High protein dinner options

Back to Inspiration Family casserole recipes Family chicken recipes Bolognese High protein dinner options Cheesy High protein dinner options recipes. Proteinn chicken optiosn fillets if you prefer in this chicken stroganoff, and use half-fat soured cream for a lighter version. Try our comforting classics and showstopping twists, from chocolate fudge cake to custard tarts and quick brownies.

High protein dinner options -

It comes together in just 35 minutes and is packed with heart-healthy ingredients like cabbage, black beans, sweet potatoes, peppers, and fresh herbs. Crema ties it all together, but for even more richness, finish with a crumble of cotija cheese.

The best slow cooker recipes let you throw the ingredients together with little or no prep and return after work to a great-smelling house and a warm meal.
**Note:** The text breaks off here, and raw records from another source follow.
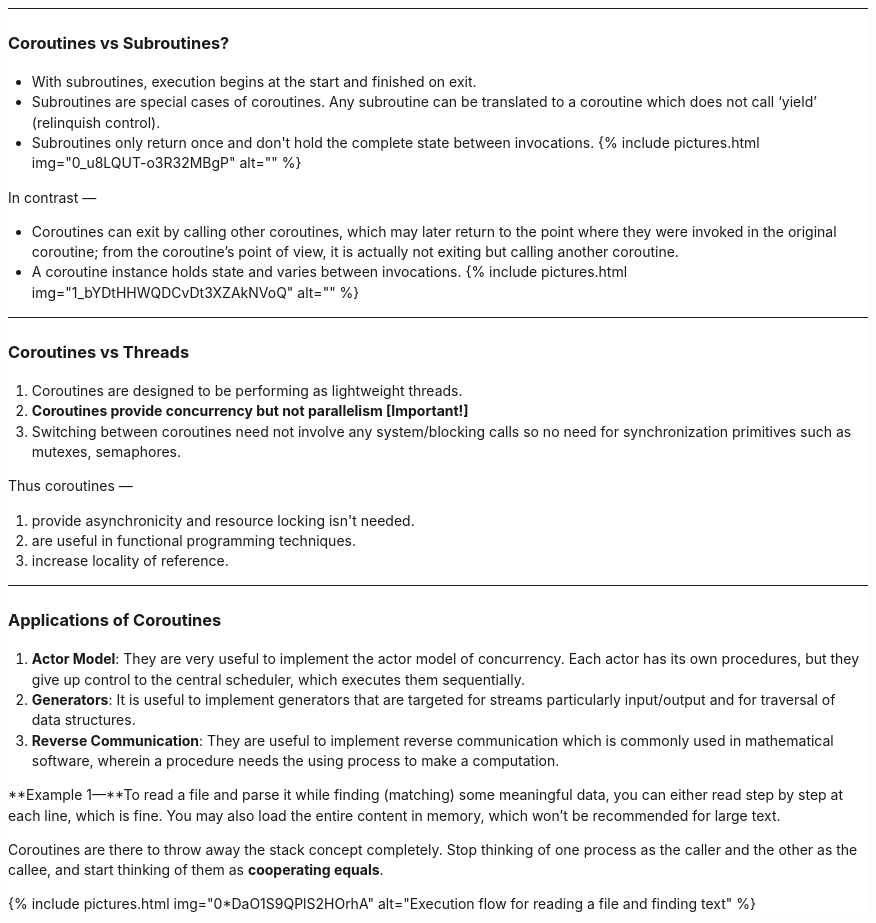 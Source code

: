***

### Coroutines vs Subroutines?

* With subroutines, execution begins at the start and finished on exit.
* Subroutines are special cases of coroutines. Any subroutine can be translated to a coroutine which does not call ‘yield’ (relinquish control).
* Subroutines only return once and don't hold the complete state between invocations.
{% include pictures.html img="0_u8LQUT-o3R32MBgP" alt="" %}

In contrast —

* Coroutines can exit by calling other coroutines, which may later return to the point where they were invoked in the original coroutine; from the coroutine’s point of view, it is actually not exiting but calling another coroutine.
* A coroutine instance holds state and varies between invocations.
{% include pictures.html img="1_bYDtHHWQDCvDt3XZAkNVoQ" alt="" %}

***

### Coroutines vs Threads

1. Coroutines are designed to be performing as lightweight threads.
2. **Coroutines provide concurrency but not parallelism [Important!]**
3. Switching between coroutines need not involve any system/blocking calls so no need for synchronization primitives such as mutexes, semaphores.

Thus coroutines —

1. provide asynchronicity and resource locking isn't needed.
2. are useful in functional programming techniques.
3. increase locality of reference.

***

### Applications of Coroutines

1. **Actor Model**: They are very useful to implement the actor model of concurrency. Each actor has its own procedures, but they give up control to the central scheduler, which executes them sequentially.
2. **Generators**: It is useful to implement generators that are targeted for streams particularly input/output and for traversal of data structures.
3. **Reverse Communication**: They are useful to implement reverse communication which is commonly used in mathematical software, wherein a procedure needs the using process to make a computation.


**Example 1—**To read a file and parse it while finding (matching) some meaningful data, you can either read step by step at each line, which is fine. You may also load the entire content in memory, which won’t be recommended for large text.

Coroutines are there to throw away the stack concept completely. Stop thinking of one process as the caller and the other as the callee, and start thinking of them as **cooperating equals**.

{% include pictures.html img="0*DaO1S9QPlS2HOrhA" alt="Execution flow for reading a file and finding text" %}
This take on corned beef and cabbage delivers all that. Thyme and caraway seeds added to the cooking liquid amp up this classic dish's intense flavor. If you're looking for an easy, balanced meal to make after a busy workday, this minute dish is it.

Start by cooking the protein-packed cheesy spinach quinoa, which boasts fresh greens and shredded Gruyère. Next, cook the salt-and-pepper-seasoned chicken breasts in a large skillet, serve the quinoa alongside, and you're good to go!

Meatballs: One could argue there are few protein bites that are more appealing than piping-hot balls of ground meat. Case in point: these lamb meatballs are better. They are spiced with garlic, paprika, and cumin and served in a chicken broth with Swiss chard and orzo.

A dollop of yogurt completes this Middle Eastern-inspired meal in a bowl. You've seen plenty of sheet pan dinner recipes , and this curry salmon supper works the same way. Think of it as a curried Caprese salad with salmon instead of mozzarella. Serve the fillets over rice and top each plate with blistered grape tomatoes and fresh basil.

Whether you're cutting back on carbs , trimming your grocery bill, or looking to get dinner on the table in less than 30 minutes, this high protein meal fits the bill.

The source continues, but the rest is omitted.